In the morning, we had a quick walk down to the seafront, before heading into town (even less inspiring that Largs, if you were wondering!) and then it was back in the car, to Culzean country park for a very different sort of castle!
The Council hall at Ayr. Almost as impressive as Glasgow's!
Note the pothole - this became a standing joke of the trip!
I warned you about my photos of Arran!
Culzean Castle was a chance for me to use my National Trust for Scotland Membership, and I think this alone was worth the £16 I paid for a year's Young Person membership! Culzean Castle also has something like 500 acres of grounds, including a deer park and a swan pond, and miles of scenic clifftop walking.

This little lady let me give her a head rub, she was so cute and fluffy!
The deer were amazing to see, I hope their enclosure was big enough, because I have never seen so many deer spread out like this in one place before! I don't know why one doe was away from the rest of the herd, but she came over for attention, which was lovely. In the meantime, we saw the two stags locking antlers, which was cool! I think it was just play fighting, as they didn't fight for long and nobody was harmed.
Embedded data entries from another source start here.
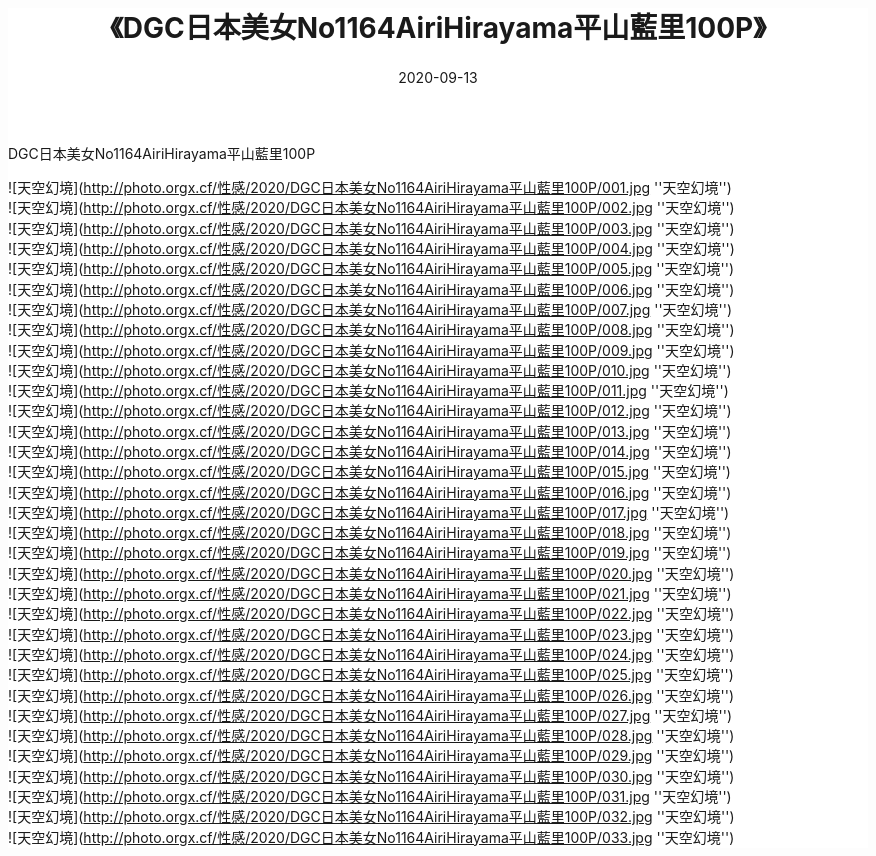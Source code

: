 ﻿---
layout: post
title:  《DGC日本美女No1164AiriHirayama平山藍里100P》
date:   2020-09-13
img: http://photo.orgx.cf/性感/2020/DGC日本美女No1164AiriHirayama平山藍里100P/000.jpg
tags: [美女, 性感, 泳衣]
---

DGC日本美女No1164AiriHirayama平山藍里100P



![天空幻境](http://photo.orgx.cf/性感/2020/DGC日本美女No1164AiriHirayama平山藍里100P/001.jpg ''天空幻境'') <br>
![天空幻境](http://photo.orgx.cf/性感/2020/DGC日本美女No1164AiriHirayama平山藍里100P/002.jpg ''天空幻境'') <br>
![天空幻境](http://photo.orgx.cf/性感/2020/DGC日本美女No1164AiriHirayama平山藍里100P/003.jpg ''天空幻境'') <br>
![天空幻境](http://photo.orgx.cf/性感/2020/DGC日本美女No1164AiriHirayama平山藍里100P/004.jpg ''天空幻境'') <br>
![天空幻境](http://photo.orgx.cf/性感/2020/DGC日本美女No1164AiriHirayama平山藍里100P/005.jpg ''天空幻境'') <br>
![天空幻境](http://photo.orgx.cf/性感/2020/DGC日本美女No1164AiriHirayama平山藍里100P/006.jpg ''天空幻境'') <br>
![天空幻境](http://photo.orgx.cf/性感/2020/DGC日本美女No1164AiriHirayama平山藍里100P/007.jpg ''天空幻境'') <br>
![天空幻境](http://photo.orgx.cf/性感/2020/DGC日本美女No1164AiriHirayama平山藍里100P/008.jpg ''天空幻境'') <br>
![天空幻境](http://photo.orgx.cf/性感/2020/DGC日本美女No1164AiriHirayama平山藍里100P/009.jpg ''天空幻境'') <br>
![天空幻境](http://photo.orgx.cf/性感/2020/DGC日本美女No1164AiriHirayama平山藍里100P/010.jpg ''天空幻境'') <br>
![天空幻境](http://photo.orgx.cf/性感/2020/DGC日本美女No1164AiriHirayama平山藍里100P/011.jpg ''天空幻境'') <br>
![天空幻境](http://photo.orgx.cf/性感/2020/DGC日本美女No1164AiriHirayama平山藍里100P/012.jpg ''天空幻境'') <br>
![天空幻境](http://photo.orgx.cf/性感/2020/DGC日本美女No1164AiriHirayama平山藍里100P/013.jpg ''天空幻境'') <br>
![天空幻境](http://photo.orgx.cf/性感/2020/DGC日本美女No1164AiriHirayama平山藍里100P/014.jpg ''天空幻境'') <br>
![天空幻境](http://photo.orgx.cf/性感/2020/DGC日本美女No1164AiriHirayama平山藍里100P/015.jpg ''天空幻境'') <br>
![天空幻境](http://photo.orgx.cf/性感/2020/DGC日本美女No1164AiriHirayama平山藍里100P/016.jpg ''天空幻境'') <br>
![天空幻境](http://photo.orgx.cf/性感/2020/DGC日本美女No1164AiriHirayama平山藍里100P/017.jpg ''天空幻境'') <br>
![天空幻境](http://photo.orgx.cf/性感/2020/DGC日本美女No1164AiriHirayama平山藍里100P/018.jpg ''天空幻境'') <br>
![天空幻境](http://photo.orgx.cf/性感/2020/DGC日本美女No1164AiriHirayama平山藍里100P/019.jpg ''天空幻境'') <br>
![天空幻境](http://photo.orgx.cf/性感/2020/DGC日本美女No1164AiriHirayama平山藍里100P/020.jpg ''天空幻境'') <br>
![天空幻境](http://photo.orgx.cf/性感/2020/DGC日本美女No1164AiriHirayama平山藍里100P/021.jpg ''天空幻境'') <br>
![天空幻境](http://photo.orgx.cf/性感/2020/DGC日本美女No1164AiriHirayama平山藍里100P/022.jpg ''天空幻境'') <br>
![天空幻境](http://photo.orgx.cf/性感/2020/DGC日本美女No1164AiriHirayama平山藍里100P/023.jpg ''天空幻境'') <br>
![天空幻境](http://photo.orgx.cf/性感/2020/DGC日本美女No1164AiriHirayama平山藍里100P/024.jpg ''天空幻境'') <br>
![天空幻境](http://photo.orgx.cf/性感/2020/DGC日本美女No1164AiriHirayama平山藍里100P/025.jpg ''天空幻境'') <br>
![天空幻境](http://photo.orgx.cf/性感/2020/DGC日本美女No1164AiriHirayama平山藍里100P/026.jpg ''天空幻境'') <br>
![天空幻境](http://photo.orgx.cf/性感/2020/DGC日本美女No1164AiriHirayama平山藍里100P/027.jpg ''天空幻境'') <br>
![天空幻境](http://photo.orgx.cf/性感/2020/DGC日本美女No1164AiriHirayama平山藍里100P/028.jpg ''天空幻境'') <br>
![天空幻境](http://photo.orgx.cf/性感/2020/DGC日本美女No1164AiriHirayama平山藍里100P/029.jpg ''天空幻境'') <br>
![天空幻境](http://photo.orgx.cf/性感/2020/DGC日本美女No1164AiriHirayama平山藍里100P/030.jpg ''天空幻境'') <br>
![天空幻境](http://photo.orgx.cf/性感/2020/DGC日本美女No1164AiriHirayama平山藍里100P/031.jpg ''天空幻境'') <br>
![天空幻境](http://photo.orgx.cf/性感/2020/DGC日本美女No1164AiriHirayama平山藍里100P/032.jpg ''天空幻境'') <br>
![天空幻境](http://photo.orgx.cf/性感/2020/DGC日本美女No1164AiriHirayama平山藍里100P/033.jpg ''天空幻境'') <br>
If only I'd had a zoom lens!


Next stop was the castle itself, impressively well maintained, but I believe it was just a holiday home, so it never saw any action fortunately. The castle is only open through summer, so we just took photos of the outside before exploring more of the parkland. 

Culzean Castle itself
Snowdrops along the clifftop walk
We saw two swans, one male and one female, at the swan pond.
There was also an epic childrens play area here!
The cute tea shop and little toy shop!
   Next we drove up to East Ayrshire, specifically Kilmarnock, for lunch, and also to see the Dick Institute, which according to Trip Advisor is an excellent Public Art Gallery with free entry. Whilst the building was certainly very impressive from the outside, it was sadly closed on Sundays, so we hopped across the road for a delicious upmarket pub lunch at Franklin and Sloan, whose motto is "Cheers to Adventure!". It was a nice place.

After lunch we drove home, experiencing strange flurries of snowflakes despite the temperature being five degrees Celsius! We had a great adventure, with a lot of beautiful scenery, taking full advantage of the low season for Scottish beach tourism.